NOTA PÚBLICA – EM DEFESA DAS PRERROGATIVAS DO PARLAMENTO

Brasília, 3 de dezembro de 2025

O deputado federal Dr. Luiz Ovando (PP-MS) manifesta profunda preocupação com a decisão proferida hoje pelo ministro Gilmar Mendes, segundo a qual somente a Procuradoria-Geral da República poderia dar início a um eventual processo de impeachment de ministros do Supremo Tribunal Federal (STF).

A determinação, em sua essência, interfere diretamente nas prerrogativas constitucionais do Congresso Nacional, eliminando uma das funções mais sensíveis do Parlamento: a capacidade de exercer controle político e institucional sobre os demais Poderes.

A Constituição Federal é explícita ao estabelecer que cabe ao Senado Federal processar e julgar ministros do STF, mediante denúncia formal (art. 52, II). O entendimento agora imposto cria, na prática, uma “anuência obrigatória” da PGR que não está prevista no texto constitucional, introduzindo um filtro extra que não foi autorizado pelo legislador constituinte.

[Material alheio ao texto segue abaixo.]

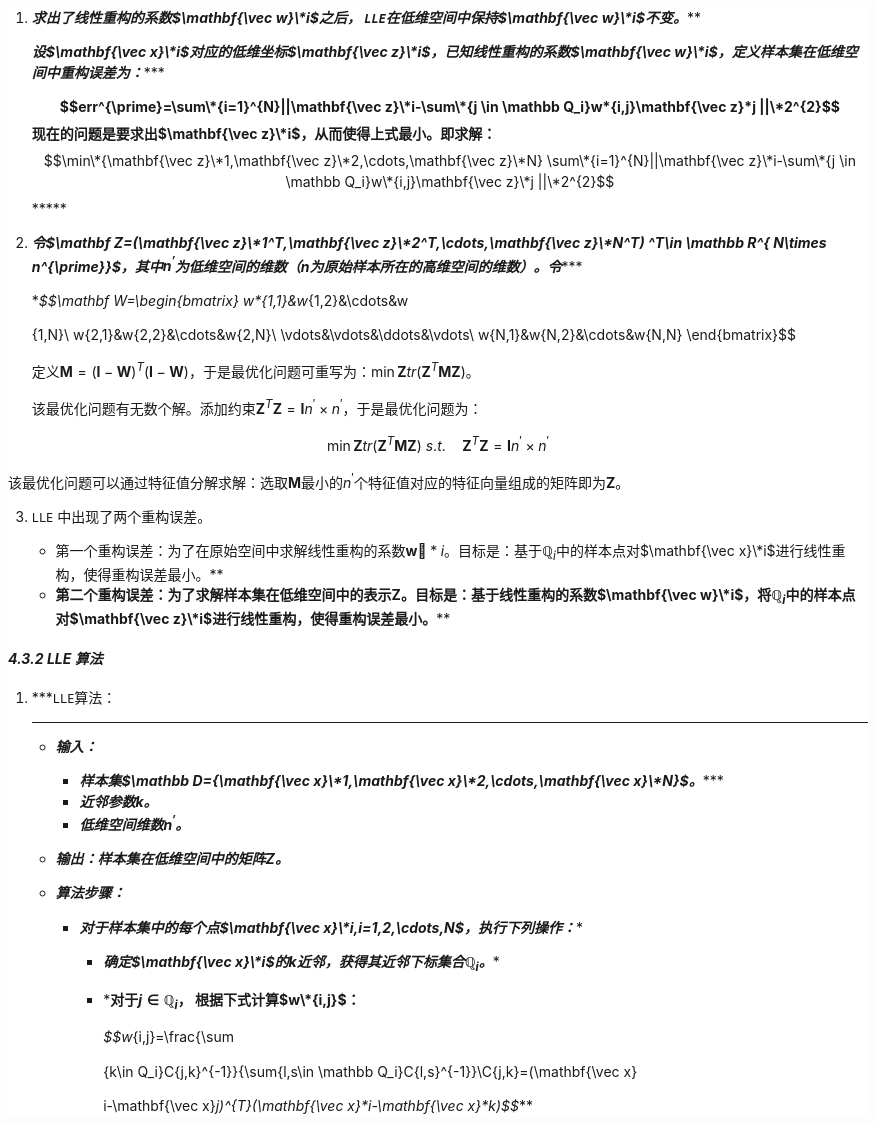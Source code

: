 1. ***求出了线性重构的系数$\mathbf{\vec w}\*i$之后， `LLE`在低维空间中保持$\mathbf{\vec w}\*i$不变。*****

   ***设$\mathbf{\vec x}\*i$对应的低维坐标$\mathbf{\vec z}\*i$，已知线性重构的系数$\mathbf{\vec w}\*i$，定义样本集在低维空间中重构误差为：******

   **$$err^{\prime}=\sum\*{i=1}^{N}||\mathbf{\vec z}\*i-\sum\*{j \in \mathbb Q_i}w*{i,j}\mathbf{\vec z}*j ||\*2^{2}$$现在的问题是要求出$\mathbf{\vec z}\*i$，从而使得上式最小。即求解：**$$\min\*{\mathbf{\vec z}\*1,\mathbf{\vec z}\*2,\cdots,\mathbf{\vec z}\*N} \sum\*{i=1}^{N}||\mathbf{\vec z}\*i-\sum\*{j \in \mathbb Q_i}w\*{i,j}\mathbf{\vec z}\*j ||\*2^{2}$$*****

2. ***令$\mathbf Z=(\mathbf{\vec z}\*1^T,\mathbf{\vec z}\*2^T,\cdots,\mathbf{\vec z}\*N^T) ^T\in \mathbb R^{ N\times n^{\prime}}$，其中$n^{\prime}$为低维空间的维数（$n$为原始样本所在的高维空间的维数）。令******

   **$$\mathbf W=\begin{bmatrix} w\*{1,1}&w*{1,2}&\cdots&w

   {1,N}\ w{2,1}&w{2,2}&\cdots&w{2,N}\ \vdots&\vdots&\ddots&\vdots\ w{N,1}&w{N,2}&\cdots&w{N,N} \end{bmatrix}$$

   定义$\mathbf M=(\mathbf I-\mathbf W)^{T}(\mathbf I-\mathbf W)$，于是最优化问题可重写为：$\min{\mathbf Z}tr(\mathbf Z^T\mathbf M \mathbf Z)$。

   该最优化问题有无数个解。添加约束$\mathbf Z^T\mathbf Z=\mathbf I{n^\prime\times n^\prime}$，于是最优化问题为：

  $$ \min{\mathbf Z}tr(\mathbf Z^T \mathbf M \mathbf Z) \ s.t.\quad \mathbf Z^{T}\mathbf Z=\mathbf I{n^\prime\times n^\prime}$$

   该最优化问题可以通过特征值分解求解：选取$\mathbf M$最小的$n^{\prime}$个特征值对应的特征向量组成的矩阵即为$\mathbf Z$。

3. `LLE` 中出现了两个重构误差。

   - 第一个重构误差：为了在原始空间中求解线性重构的系数$\mathbf{\vec w}*i$。目标是：基于$\mathbb Q_i$中的样本点对$\mathbf{\vec x}\*i$进行线性重构，使得重构误差最小。**
   - **第二个重构误差：为了求解样本集在低维空间中的表示$\mathbf Z$。目标是：基于线性重构的系数$\mathbf{\vec w}\*i$，将$\mathbb Q_i$中的样本点对$\mathbf{\vec z}\*i$进行线性重构，使得重构误差最小。****

#### ***4.3.2 LLE 算法***

1. ***`LLE`算法：
   ***

   - ***输入：***

     - ***样本集$\mathbb D={\mathbf{\vec x}\*1,\mathbf{\vec x}\*2,\cdots,\mathbf{\vec x}\*N}$。******
     - ***近邻参数$k$。***
     - ***低维空间维数$n^{\prime}$。***

   - ***输出：样本集在低维空间中的矩阵$\mathbf Z$。***

   - ***算法步骤：***

     - ***对于样本集中的每个点$\mathbf{\vec x}\*i,i=1,2,\cdots,N$，执行下列操作：****

       - ***确定$\mathbf{\vec x}\*i$的$k$近邻，获得其近邻下标集合$\mathbb Q_i$。****

       - ***对于$j \in \mathbb Q_i$， 根据下式计算$w\*{i,j}$：**

         *$$w*{i,j}=\frac{\sum

         {k\in Q_i}C{j,k}^{-1}}{\sum{l,s\in \mathbb Q_i}C{l,s}^{-1}}\C{j,k}=(\mathbf{\vec x}

         i-\mathbf{\vec x}*j)^{T}(\mathbf{\vec x}\*i-\mathbf{\vec x}\*k)$$***
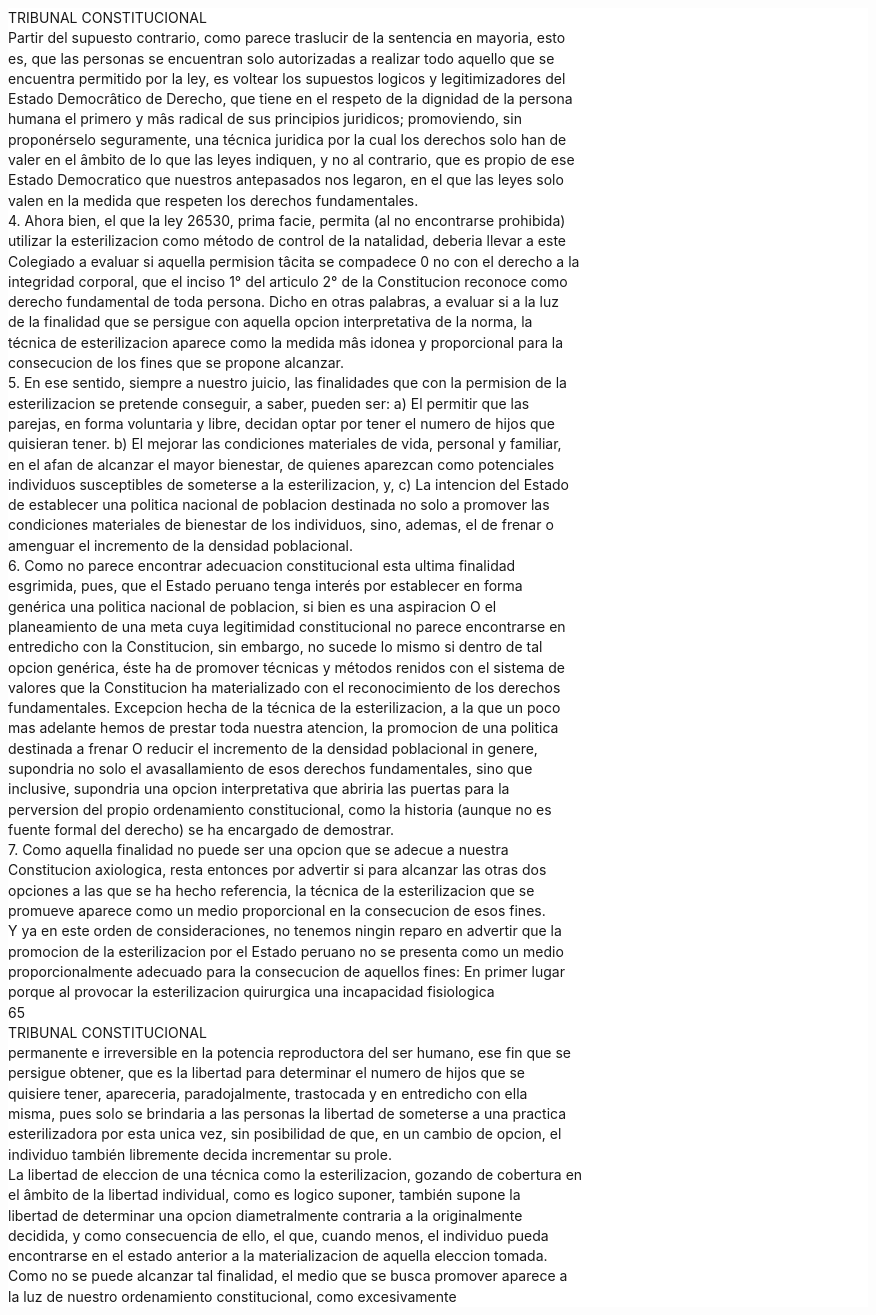 TRIBUNAL CONSTITUCIONAL  
Partir del supuesto contrario, como parece traslucir de la sentencia en mayoria, esto  
es, que las personas se encuentran solo autorizadas a realizar todo aquello que se  
encuentra permitido por la ley, es voltear los supuestos logicos y legitimizadores del  
Estado Democrâtico de Derecho, que tiene en el respeto de la dignidad de la persona  
humana el primero y mâs radical de sus principios juridicos; promoviendo, sin  
proponérselo seguramente, una técnica juridica por la cual los derechos solo han de  
valer en el âmbito de lo que las leyes indiquen, y no al contrario, que es propio de ese  
Estado Democratico que nuestros antepasados nos legaron, en el que las leyes solo  
valen en la medida que respeten los derechos fundamentales.  
4. Ahora bien, el que la ley 26530, prima facie, permita (al no encontrarse prohibida)  
utilizar la esterilizacion como método de control de la natalidad, deberia llevar a este  
Colegiado a evaluar si aquella permision tâcita se compadece 0 no con el derecho a la  
integridad corporal, que el inciso 1° del articulo 2° de la Constitucion reconoce como  
derecho fundamental de toda persona. Dicho en otras palabras, a evaluar si a la luz  
de la finalidad que se persigue con aquella opcion interpretativa de la norma, la  
técnica de esterilizacion aparece como la medida mâs idonea y proporcional para la  
consecucion de los fines que se propone alcanzar.  
5. En ese sentido, siempre a nuestro juicio, las finalidades que con la permision de la  
esterilizacion se pretende conseguir, a saber, pueden ser: a) El permitir que las  
parejas, en forma voluntaria y libre, decidan optar por tener el numero de hijos que  
quisieran tener. b) El mejorar las condiciones materiales de vida, personal y familiar,  
en el afan de alcanzar el mayor bienestar, de quienes aparezcan como potenciales  
individuos susceptibles de someterse a la esterilizacion, y, c) La intencion del Estado  
de establecer una politica nacional de poblacion destinada no solo a promover las  
condiciones materiales de bienestar de los individuos, sino, ademas, el de frenar o  
amenguar el incremento de la densidad poblacional.  
6. Como no parece encontrar adecuacion constitucional esta ultima finalidad  
esgrimida, pues, que el Estado peruano tenga interés por establecer en forma  
genérica una politica nacional de poblacion, si bien es una aspiracion O el  
planeamiento de una meta cuya legitimidad constitucional no parece encontrarse en  
entredicho con la Constitucion, sin embargo, no sucede lo mismo si dentro de tal  
opcion genérica, éste ha de promover técnicas y métodos renidos con el sistema de  
valores que la Constitucion ha materializado con el reconocimiento de los derechos  
fundamentales. Excepcion hecha de la técnica de la esterilizacion, a la que un poco  
mas adelante hemos de prestar toda nuestra atencion, la promocion de una politica  
destinada a frenar O reducir el incremento de la densidad poblacional in genere,  
supondria no solo el avasallamiento de esos derechos fundamentales, sino que  
inclusive, supondria una opcion interpretativa que abriria las puertas para la  
perversion del propio ordenamiento constitucional, como la historia (aunque no es  
fuente formal del derecho) se ha encargado de demostrar.  
7. Como aquella finalidad no puede ser una opcion que se adecue a nuestra  
Constitucion axiologica, resta entonces por advertir si para alcanzar las otras dos  
opciones a las que se ha hecho referencia, la técnica de la esterilizacion que se  
promueve aparece como un medio proporcional en la consecucion de esos fines.  
Y ya en este orden de consideraciones, no tenemos ningin reparo en advertir que la  
promocion de la esterilizacion por el Estado peruano no se presenta como un medio  
proporcionalmente adecuado para la consecucion de aquellos fines: En primer lugar  
porque al provocar la esterilizacion quirurgica una incapacidad fisiologica  
65  
TRIBUNAL CONSTITUCIONAL  
permanente e irreversible en la potencia reproductora del ser humano, ese fin que se  
persigue obtener, que es la libertad para determinar el numero de hijos que se  
quisiere tener, apareceria, paradojalmente, trastocada y en entredicho con ella  
misma, pues solo se brindaria a las personas la libertad de someterse a una practica  
esterilizadora por esta unica vez, sin posibilidad de que, en un cambio de opcion, el  
individuo también libremente decida incrementar su prole.  
La libertad de eleccion de una técnica como la esterilizacion, gozando de cobertura en  
el âmbito de la libertad individual, como es logico suponer, también supone la  
libertad de determinar una opcion diametralmente contraria a la originalmente  
decidida, y como consecuencia de ello, el que, cuando menos, el individuo pueda  
encontrarse en el estado anterior a la materializacion de aquella eleccion tomada.  
Como no se puede alcanzar tal finalidad, el medio que se busca promover aparece a  
la luz de nuestro ordenamiento constitucional, como excesivamente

Do ponto de vista democrático, essa interpretação subverte o princípio dos freios e contrapesos (checks and balances), fundamento das repúblicas modernas. Ao condicionar o exercício de uma prerrogativa típica do Legislativo à vontade exclusiva de um órgão de natureza unipessoal — a Procuradoria-Geral da República — cria-se uma dependência institucional incompatível com a separação entre os Poderes.

Experiências históricas demonstram que sistemas políticos de viés autoritário, especialmente aqueles orientados por matrizes ideológicas centralizadoras, começam sua escalada através da gradativa neutralização do Parlamento. Suprime-se, primeiro, sua capacidade fiscalizatória; depois, seu protagonismo decisório; ao final, sua legitimidade. Essa trajetória já foi registrada em diversos países sul-americanos, hoje politicamente fragilizados, e não pode ser ignorada pelo Brasil.

O momento exige vigilância. Nos últimos anos, assistimos a uma ampliação das competências práticas do Judiciário — incluindo cassações, sanções internas e interferências diretas na vida parlamentar — sem que haja reciprocidade no equilíbrio institucional. Se o Supremo pode punir parlamentares, mas o Parlamento não pode sequer avaliar a conduta de ministros, rompe-se o eixo básico da democracia representativa.

O deputado Dr. Luiz Ovando reafirma que não há democracia plena quando um Poder se coloca acima do escrutínio dos demais. O Parlamento não pode ser reduzido a órgão homologatório, tampouco ter sua autonomia mitigada por interpretações que restringem seu papel constitucional.

Por responsabilidade institucional e respeito ao pacto democrático, é indispensável restaurar o equilíbrio entre os Poderes. O Brasil precisa de harmonia — nunca de submissão.